With one US trade deal announced this week, markets are upbeat about more progress to come, but investors should be wary of buying into trade optimism, Bank of America’s chief investment strategist wrote.

BofA’s Michael Hartnett said the market’s bounce since April’s historic spasm of volatility suggests that investors are front-running the possibility of lower tariffs and more trade deals this quarter. The S&P 500 is up nearly 14% from April lows, but the rally leaves little room for more gains.

“We expect ‘buy the expectation, sell the fact,'” Hartnett and his team wrote. In their view, the rally will fade as more deals are announced.

That’s an unsettling prospect for analysts who have increasingly shaped their market outlooks around easing trade tensions. Deutsche Bank said recently that it thinks a meaningful dip in the tariff rate could deliver a sharp rally that pushes the S&P 500 to 6,150 by year-end.

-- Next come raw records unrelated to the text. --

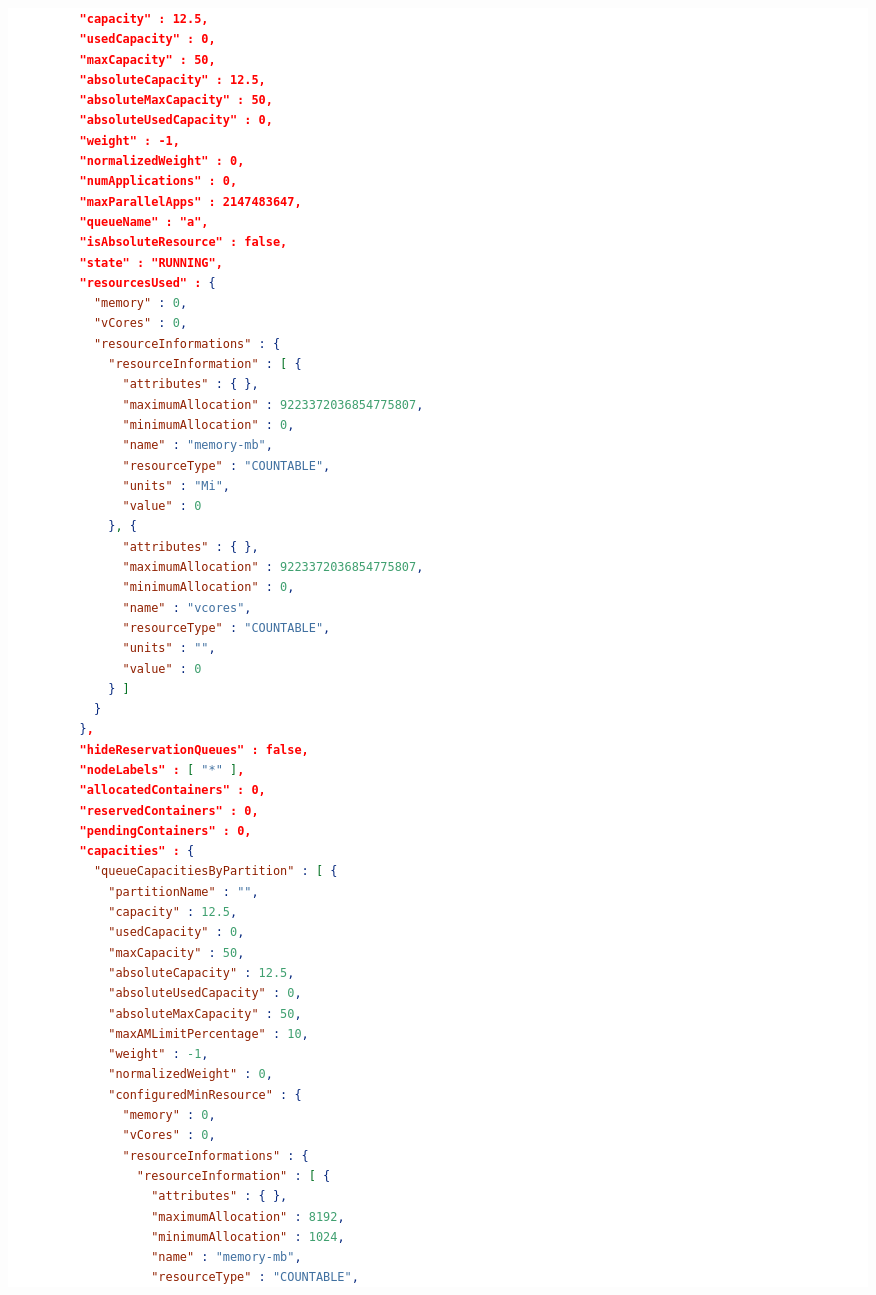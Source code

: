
 ```json
          "capacity" : 12.5,
          "usedCapacity" : 0,
          "maxCapacity" : 50,
          "absoluteCapacity" : 12.5,
          "absoluteMaxCapacity" : 50,
          "absoluteUsedCapacity" : 0,
          "weight" : -1,
          "normalizedWeight" : 0,
          "numApplications" : 0,
          "maxParallelApps" : 2147483647,
          "queueName" : "a",
          "isAbsoluteResource" : false,
          "state" : "RUNNING",
          "resourcesUsed" : {
            "memory" : 0,
            "vCores" : 0,
            "resourceInformations" : {
              "resourceInformation" : [ {
                "attributes" : { },
                "maximumAllocation" : 9223372036854775807,
                "minimumAllocation" : 0,
                "name" : "memory-mb",
                "resourceType" : "COUNTABLE",
                "units" : "Mi",
                "value" : 0
              }, {
                "attributes" : { },
                "maximumAllocation" : 9223372036854775807,
                "minimumAllocation" : 0,
                "name" : "vcores",
                "resourceType" : "COUNTABLE",
                "units" : "",
                "value" : 0
              } ]
            }
          },
          "hideReservationQueues" : false,
          "nodeLabels" : [ "*" ],
          "allocatedContainers" : 0,
          "reservedContainers" : 0,
          "pendingContainers" : 0,
          "capacities" : {
            "queueCapacitiesByPartition" : [ {
              "partitionName" : "",
              "capacity" : 12.5,
              "usedCapacity" : 0,
              "maxCapacity" : 50,
              "absoluteCapacity" : 12.5,
              "absoluteUsedCapacity" : 0,
              "absoluteMaxCapacity" : 50,
              "maxAMLimitPercentage" : 10,
              "weight" : -1,
              "normalizedWeight" : 0,
              "configuredMinResource" : {
                "memory" : 0,
                "vCores" : 0,
                "resourceInformations" : {
                  "resourceInformation" : [ {
                    "attributes" : { },
                    "maximumAllocation" : 8192,
                    "minimumAllocation" : 1024,
                    "name" : "memory-mb",
                    "resourceType" : "COUNTABLE",
```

Morgan Stanley, meanwhile, is particularly focused on the US reaching a trade deal with China, which could serve as a key catalyst for the benchmark index.

But Hartnett is more bearish. In predicting that the rally will lose steam regardless of whether tariffs come down, he said he continues to favor international equities over US shares, as well as bonds and gold.

The analysts said that investors are overexposed to the theme of “US exceptionalism.” The America-first trade is “clashing with new populist policies of higher tariffs, smaller government, lower immigration, fewer wars,” and other policies that will weigh on the country’s growth.

In November, Hartnett similarly warned that a long period of outperformance in US markets was nearing the end.

For now, investors should stay invested in five-year Treasurys, at least until news on tax cuts, a China trade deal, and rate cuts.